Lawyers for the state and gun rights advocates debated in federal court Tuesday about the government's power to hem in the Second Amendment to ward off mass shootings.
Spectators crammed into a federal courtroom in downtown Baltimore to watch the hearing regarding bans on the sale or sharing of assault rifles and magazines capable of holding more than 10 rounds. Those provisions, which took effect in October, were among a package of measures enacted to strengthen Maryland's gun laws after 26 people were killed in an elementary school shooting in Newtown, Conn.
Matthew Fader, a lawyer from the attorney general's office, told U.S District Judge Catherine C. Blake that the ban was needed even though such mass gun violence had yet to be visited on Maryland. "We are as much at risk as any state in the country," he said.
But John Parker Sweeney a lawyer for gun sellers, owners and advocates who have sued the state, said the law is based on "junk science" and will do little to improve the public's safety. What it does unquestionably do, he said, is diminish the constitutional rights of people living in Maryland.
"The government does not have any right under the Second Amendment to tell the citizens they cannot choose popular firearms," Sweeney told the judge.
Among the people who showed up to watch the two hours of arguments were Sen. Brian E. Frosh, who helped shepherd the law through the General Assembly last year and is now the Democratic nominee for attorney general, and John Cutonilli, a would-be assault rifle owner.
They were joined by so many other spectators that some had to take seats in the jury box.
There are two key legal issues in the case: whether the banned rifles and magazines are protected by the Second Amendment; and if they are, whether the Maryland government is allowed to ban them.
The Supreme Court ruled in 2008 that the Second Amendment protects private individuals' ownership of guns. But its ruling left much unsaid — including what types of guns are covered and where the right applies — spurring further lawsuits. Those battles have gained new momentum after the Newtown killings, which drove a number of states to tighten their gun laws.
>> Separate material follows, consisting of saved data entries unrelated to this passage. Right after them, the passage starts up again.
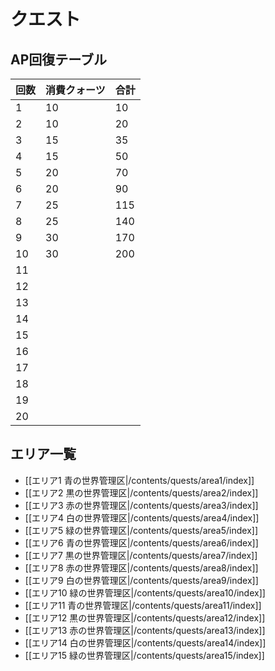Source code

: # クエスト

## AP回復テーブル

|回数|消費クォーツ|合計|
|:--|:--|:--|
|1|10|10|
|2|10|20|
|3|15|35|
|4|15|50|
|5|20|70|
|6|20|90|
|7|25|115|
|8|25|140|
|9|30|170|
|10|30|200|
|11|||
|12|||
|13|||
|14|||
|15|||
|16|||
|17|||
|18|||
|19|||
|20|||

## エリア一覧

* [[エリア1 青の世界管理区|/contents/quests/area1/index]]
* [[エリア2 黒の世界管理区|/contents/quests/area2/index]]
* [[エリア3 赤の世界管理区|/contents/quests/area3/index]]
* [[エリア4 白の世界管理区|/contents/quests/area4/index]]
* [[エリア5 緑の世界管理区|/contents/quests/area5/index]]
* [[エリア6 青の世界管理区|/contents/quests/area6/index]]
* [[エリア7 黒の世界管理区|/contents/quests/area7/index]]
* [[エリア8 赤の世界管理区|/contents/quests/area8/index]]
* [[エリア9 白の世界管理区|/contents/quests/area9/index]]
* [[エリア10 緑の世界管理区|/contents/quests/area10/index]]
* [[エリア11 青の世界管理区|/contents/quests/area11/index]]
* [[エリア12 黒の世界管理区|/contents/quests/area12/index]]
* [[エリア13 赤の世界管理区|/contents/quests/area13/index]]
* [[エリア14 白の世界管理区|/contents/quests/area14/index]]
* [[エリア15 緑の世界管理区|/contents/quests/area15/index]]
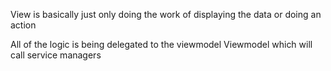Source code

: View is basically just only  doing the work of displaying the data or doing an action

All of the logic is being delegated to the viewmodel 
Viewmodel which will call service managers
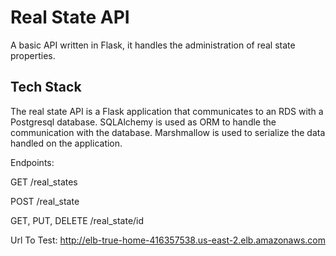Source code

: # Real State API

A basic API written in Flask, it handles the administration of real state properties.

## Tech Stack

The real state API is a Flask application that communicates to an RDS with a Postgresql database.
SQLAlchemy is used as ORM to handle the communication with the database.
Marshmallow is used to serialize the data handled on the application.

Endpoints:

GET
/real_states

POST
/real_state

GET, PUT, DELETE
/real_state/id

Url To Test:
http://elb-true-home-416357538.us-east-2.elb.amazonaws.com

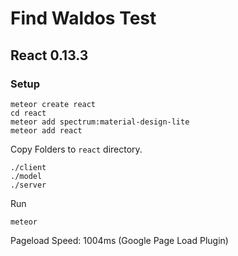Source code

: # Find Waldos Test

## React 0.13.3

### Setup 

    meteor create react
    cd react
    meteor add spectrum:material-design-lite
    meteor add react
    
Copy Folders to `react` directory.

    ./client
    ./model
    ./server
        
Run

    meteor

Pageload Speed: 1004ms (Google Page Load Plugin)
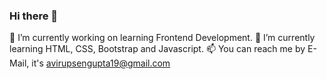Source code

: ### Hi there 👋
🔭 I’m currently working on learning Frontend Development. 
🌱 I’m currently learning HTML, CSS, Bootstrap and Javascript. 
📫 You can reach me by E-Mail, it's avirupsengupta19@gmail.com 


<!--
**Avirup-Sengupta/Avirup-Sengupta** is a ✨ _special_ ✨ repository because its `README.md` (this file) appears on your GitHub profile.

Here are some ideas to get you started:

- 🔭 I’m currently working on ...
- 🌱 I’m currently learning ...
- 👯 I’m looking to collaborate on ...
- 🤔 I’m looking for help with ...
- 💬 Ask me about ...
- 📫 How to reach me: ...
- 😄 Pronouns: ...
- ⚡ Fun fact: ...
-->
In December 2012, shooter Adam Lanza used a type of rifle now banned in Maryland when he opened fire at the Sandy Hook Elementary School in Newtown, Conn., killing 20 children and six adults. The attack led Maryland and other states to restrict access to some firearms.
Maryland headed into Tuesday's hearing on the back of a victory last year at the federal 4th Circuit Court of Appeals in a case challenging a long-standing law governing the awarding of handgun carry permits. The appeals judges in that case assumed the law did impinge on the Second Amendment, but found that Maryland's limits on issuing the permits were a fair public policy.
But the gun advocates' legal team has argued that because the assault rifle ban reaches inside people's homes it is fundamentally unlike the permit case, which was about having firearms in public.
The new ban covers both the AR-15 and the AK-47, two of the most popular assault rifles owned in the United States, but Maryland's lawyers say they are not commonly owned or used for self-defense. For those reasons, they wrote in briefing papers that despite the Supreme Court's 2008 ruling, the rifles are not covered by the Second Amendment.
"Assault weapons are a subclass of unreasonably dangerous firearms developed and adopted for their military effectiveness, with features appropriate for military and some law-enforcement purposes, but which are not commonly owned generally, or commonly used for self-defense," Fader and his colleagues wrote.
Should Blake decide that the Second Amendment is at play, the state's lawyers have asked her to apply the same standards as the appeals judges in the permit case and find that the ban is constitutional because it serves the government's interest in promoting safety.
But gun advocates who brought the case counter that the ban impermissibly deprives citizens of their access to common sporting and hunting rifles that can also be used for home defense. Should a militia be mustered in Towson today, Sweeney said, many of those answering the call would likely bring AR-15s with them.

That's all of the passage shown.